> _LISTED ENTRIES_:
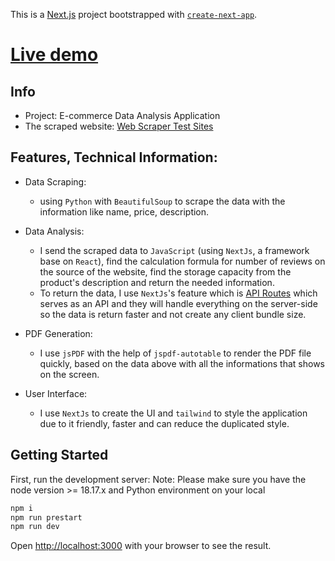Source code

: This is a [Next.js](https://nextjs.org/) project bootstrapped with [`create-next-app`](https://github.com/vercel/next.js/tree/canary/packages/create-next-app).

# [Live demo](https://web-scraping-assignment-f9d06870fb99.herokuapp.com/)

## Info

- Project: E-commerce Data Analysis Application
- The scraped website: [Web Scraper Test Sites](https://webscraper.io/test-sites/e-commerce/more/computers/laptops)

## Features, Technical Information:

- Data Scraping:

  - using `Python` with `BeautifulSoup` to scrape the data with the information like name, price, description.

- Data Analysis:

  - I send the scraped data to `JavaScript` (using `NextJs`, a framework base on `React`), find the calculation formula for number of reviews on the source of the website, find the storage capacity from the product's description and return the needed information.
  - To return the data, I use `NextJs`'s feature which is [API Routes](https://nextjs.org/docs/pages/building-your-application/routing/api-routes) which serves as an API and they will handle everything on the server-side so the data is return faster and not create any client bundle size.

- PDF Generation:

  - I use `jsPDF` with the help of `jspdf-autotable` to render the PDF file quickly, based on the data above with all the informations that shows on the screen.

- User Interface:
  - I use `NextJs` to create the UI and `tailwind` to style the application due to it friendly, faster and can reduce the duplicated style.

## Getting Started

First, run the development server:
Note: Please make sure you have the node version >= 18.17.x and Python environment on your local

```bash
npm i
npm run prestart
npm run dev
```

Open [http://localhost:3000](http://localhost:3000) with your browser to see the result.

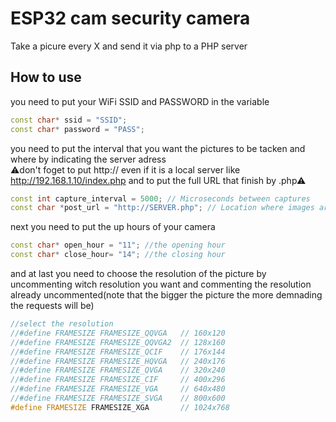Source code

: # ESP32 cam security camera
 Take a picure every X and send it via php to a PHP server


## How to use

you need to put your WiFi SSID and PASSWORD in the variable 
```cpp
const char* ssid = "SSID";
const char* password = "PASS";
```

you need to put the interval that you want the pictures to be tacken and where by indicating the server adress  
⚠don't foget to put http:// even if it is a local server like http://192.168.1.10/index.php and to put the full URL that finish by .php⚠
```cpp
const int capture_interval = 5000; // Microseconds between captures
const char *post_url = "http://SERVER.php"; // Location where images are POSTED
```

next you need to put the up hours of your camera
```cpp
const char* open_hour = "11"; //the opening hour
const char* close_hour= "14"; //the closing hour
```

and at last you need to choose the resolution of the picture by uncommenting witch resolution you want and commenting the resolution already uncommented(note that the bigger the picture the more demnading the requests will be)
```cpp
//select the resolution
//#define FRAMESIZE FRAMESIZE_QQVGA   // 160x120
//#define FRAMESIZE FRAMESIZE_QQVGA2  // 128x160
//#define FRAMESIZE FRAMESIZE_QCIF    // 176x144
//#define FRAMESIZE FRAMESIZE_HQVGA   // 240x176
//#define FRAMESIZE FRAMESIZE_QVGA    // 320x240
//#define FRAMESIZE FRAMESIZE_CIF     // 400x296
//#define FRAMESIZE FRAMESIZE_VGA     // 640x480
//#define FRAMESIZE FRAMESIZE_SVGA    // 800x600
#define FRAMESIZE FRAMESIZE_XGA       // 1024x768
```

> _EXERCISE BRIEF_: Print the listing verbatim, images excluded.

> _SOLVED PROBLEM_:
Source code

: This is a [Next.js](https://nextjs.org/) project bootstrapped with [`create-next-app`](https://github.com/vercel/next.js/tree/canary/packages/create-next-app).

# [Live demo](https://web-scraping-assignment-f9d06870fb99.herokuapp.com/)

## Info

- Project: E-commerce Data Analysis Application
- The scraped website: [Web Scraper Test Sites](https://webscraper.io/test-sites/e-commerce/more/computers/laptops)

## Features, Technical Information:

- Data Scraping:

  - using `Python` with `BeautifulSoup` to scrape the data with the information like name, price, description.

- Data Analysis:

  - I send the scraped data to `JavaScript` (using `NextJs`, a framework base on `React`), find the calculation formula for number of reviews on the source of the website, find the storage capacity from the product's description and return the needed information.
  - To return the data, I use `NextJs`'s feature which is [API Routes](https://nextjs.org/docs/pages/building-your-application/routing/api-routes) which serves as an API and they will handle everything on the server-side so the data is return faster and not create any client bundle size.

- PDF Generation:

  - I use `jsPDF` with the help of `jspdf-autotable` to render the PDF file quickly, based on the data above with all the informations that shows on the screen.

- User Interface:
  - I use `NextJs` to create the UI and `tailwind` to style the application due to it friendly, faster and can reduce the duplicated style.

## Getting Started

First, run the development server:
Note: Please make sure you have the node version >= 18.17.x and Python environment on your local

```bash
npm i
npm run prestart
npm run dev
```

Open [http://localhost:3000](http://localhost:3000) with your browser to see the result.

Source code

: # ESP32 cam security camera
 Take a picure every X and send it via php to a PHP server


## How to use

you need to put your WiFi SSID and PASSWORD in the variable 
```cpp
const char* ssid = "SSID";
const char* password = "PASS";
```

you need to put the interval that you want the pictures to be tacken and where by indicating the server adress  
⚠don't foget to put http:// even if it is a local server like http://192.168.1.10/index.php and to put the full URL that finish by .php⚠
```cpp
const int capture_interval = 5000; // Microseconds between captures
const char *post_url = "http://SERVER.php"; // Location where images are POSTED
```

next you need to put the up hours of your camera
```cpp
const char* open_hour = "11"; //the opening hour
const char* close_hour= "14"; //the closing hour
```

and at last you need to choose the resolution of the picture by uncommenting witch resolution you want and commenting the resolution already uncommented(note that the bigger the picture the more demnading the requests will be)
```cpp
//select the resolution
//#define FRAMESIZE FRAMESIZE_QQVGA   // 160x120
//#define FRAMESIZE FRAMESIZE_QQVGA2  // 128x160
//#define FRAMESIZE FRAMESIZE_QCIF    // 176x144
//#define FRAMESIZE FRAMESIZE_HQVGA   // 240x176
//#define FRAMESIZE FRAMESIZE_QVGA    // 320x240
//#define FRAMESIZE FRAMESIZE_CIF     // 400x296
//#define FRAMESIZE FRAMESIZE_VGA     // 640x480
//#define FRAMESIZE FRAMESIZE_SVGA    // 800x600
#define FRAMESIZE FRAMESIZE_XGA       // 1024x768
```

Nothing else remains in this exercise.